Boston faith leaders raise questions about police response to recent beach issues – Boston 25 News
Boston faith leaders raise questions about police response to recent beach issues
BOSTON — Nearly 50 years ago, black protesters visited Carson Beach, aiming to integrate the recreation spot. It didn’t go well.
“People were throwing rocks and bricks and bottles at us because we were on the beach,” said Reverend Miniard Culpepper, pastor of Pleasant Hill Missionary Baptist Church and a candidate for state senate in the 2nd district of Suffolk.
Culpepper, however, recalled officers from the Metropolitan District Commission (MDC) on horseback separating the two sides.
But on Sunday, at a press conference on the Carson Beach boardwalk, Culpepper and other religious leaders suggested that Massachusetts State Police officers may have gone too far in their handling of a large and unruly crowd at this place last weekend. Hundreds of young people were involved – with officers forced to break up several fights.
The police eventually arrested five people.
Culpepper said he did not believe, given the low “arrests to crowd size” ratio, that the majority of young people on the beach that night were looking for trouble.
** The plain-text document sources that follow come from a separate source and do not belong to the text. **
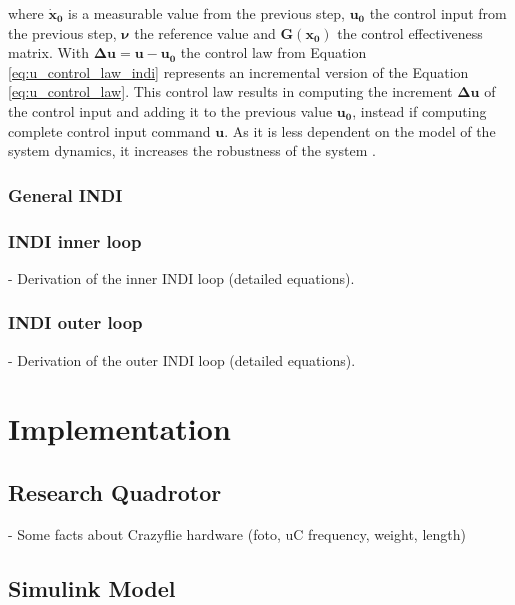 \documentclass[11pt, a4paper, twoside]{report}
\begin{document}
where $\bm{\dot{x}_0}$ is a measurable value from the previous step, $\bm{u_0}$ the control input from the previous step, $\bm{\nu}$ the reference value and $\bm{G(x_0)}$ the control effectiveness matrix. With $\bm{\Delta u=u-u_0}$ the control law from Equation \ref{eq:u_control_law_indi} represents an incremental version of the Equation \ref{eq:u_control_law}. This control law results in computing the increment $\bm{\Delta u}$ of the control input and adding it to the previous value $\bm{u_0}$, instead if computing complete control input command $\bm{u}$. As it is less dependent on the model of the system dynamics, it increases the robustness of the system \cite{Sieberling}.

\subsection{General INDI} \label{subsec: indi_general}

\subsection{INDI inner loop} \label{subsec: indi_inner}

- Derivation of the inner INDI loop (detailed equations).

\subsection{INDI outer loop} \label{subsec: indi_outer}

- Derivation of the outer INDI loop (detailed equations).



\chapter{Implementation} \label{cha:implementation}

\thispagestyle{fancy}

\section{Research Quadrotor} \label{sec:research_quadrotor}

- Some facts about Crazyflie hardware (foto, uC frequency, weight, length)

\section{Simulink Model} \label{sec:simulink_model}
\end{document}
He said it’s more likely they were there for the same reason anyone would be there – to have a good time.
Acting Suffolk District Attorney Kevin Hayden, who also attended the press conference, agreed.
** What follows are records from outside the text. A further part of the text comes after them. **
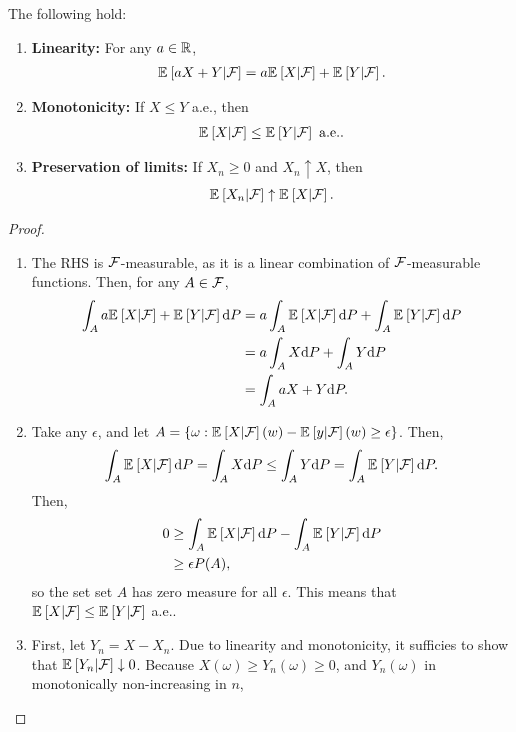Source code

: \begin{prop}
    The following hold:
    \begin{enumerate}
        \item {\bf Linearity:} For any $a \in \mathbb{R}$,
        \begin{align*}
            {\mathbb E}_{}\left[aX + Y | \mathcal{F}\right] = a{\mathbb E}_{}\left[X | \mathcal{F}\right] + {\mathbb E}_{}\left[Y | \mathcal{F}\right].
        \end{align*}
        \item {\bf Monotonicity:} If $X \leq Y$ a.e., then 
        \begin{align*}
            {\mathbb E}_{}\left[X | \mathcal{F}\right] \leq {\mathbb E}_{}\left[Y | \mathcal{F}\right] \text{ a.e.}.
        \end{align*}
        \item {\bf Preservation of limits:} If $X_n \geq 0$ and $X_n \uparrow X$, then
        \begin{align*}
            {\mathbb E}_{}\left[X_n | \mathcal{F}\right] \uparrow {\mathbb E}_{}\left[X | \mathcal{F}\right].
        \end{align*}
    \end{enumerate}
\end{prop}
\begin{proof}
    \begin{enumerate}
        \item The RHS is $\mathcal{F}$-measurable, as it is a linear combination of $\mathcal{F}$-measurable functions. Then, for any $A \in \mathcal{F}$,
        \begin{align*}
            \int_A a{\mathbb E}_{}\left[X | \mathcal{F}\right] + {\mathbb E}_{}\left[Y | \mathcal{F}\right] \text{d} P &= a \int_A {\mathbb E}_{}\left[X | \mathcal{F}\right] \text{d} P +  \int_A {\mathbb E}_{}\left[Y | \mathcal{F}\right] \text{d} P\\
            &= a \int_A X \text{d} P +  \int_A Y \text{d} P\\
            &= \int_A aX + Y \text{d} P.
        \end{align*}
        \item Take any $\epsilon$, and let $A = \{\omega: {\mathbb E}_{}\left[X | \mathcal{F}\right](w) - {\mathbb E}_{}\left[y | \mathcal{F}\right](w) \geq \epsilon\}$. Then,
        \begin{align*}
            \int_A {\mathbb E}_{}\left[X | \mathcal{F}\right] \text{d} P = \int_A X \text{d} P \leq \int_A Y \text{d} P = \int_A {\mathbb E}_{}\left[Y | \mathcal{F}\right] \text{d} P.
        \end{align*}
        Then,
        \begin{align*}
            0 &\geq \int_A {\mathbb E}_{}\left[X | \mathcal{F}\right] \text{d} P -  \int_A {\mathbb E}_{}\left[Y | \mathcal{F}\right] \text{d} P\\
            &\geq \epsilon P(A),
        \end{align*}
        so the set set $A$ has zero measure for all $\epsilon$. This means that ${\mathbb E}_{}\left[X | \mathcal{F}\right] \leq {\mathbb E}_{}\left[Y | \mathcal{F}\right]$ a.e..
        \item First, let $Y_n = X - X_n$. Due to linearity and monotonicity, it sufficies to show that ${\mathbb E}_{}\left[Y_n | \mathcal{F}\right] \downarrow 0$. Because $X(\omega) \geq Y_n(\omega) \geq 0$, and $Y_n(\omega)$ in monotonically non-increasing in $n$,  
    \end{enumerate}
\end{proof}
“Our whole world has reopened,” he said. “And people are looking for opportunities and social interactions that they haven’t had in a while.
It’s unclear how social interaction went so badly down south last week, but Culpepper suggested there are ways to help prevent a repeat performance.
“When you have a city where the opportunities aren’t where they should be, you’re going to have problems,” he said. “If we give them a summer job, it will keep them out of trouble.”
Culpepper plans to meet with Boston Mayor Michelle Wu about jobs for young people this summer. He also called on Governor Charlie Baker to set up a state police reform task force.
“Review all practices – especially the use of force and implicit biases as they relate to young people in our city,” he said.
Boston 25 News contacted the Massachusetts State Police for their response to concerns and questions raised on Sunday.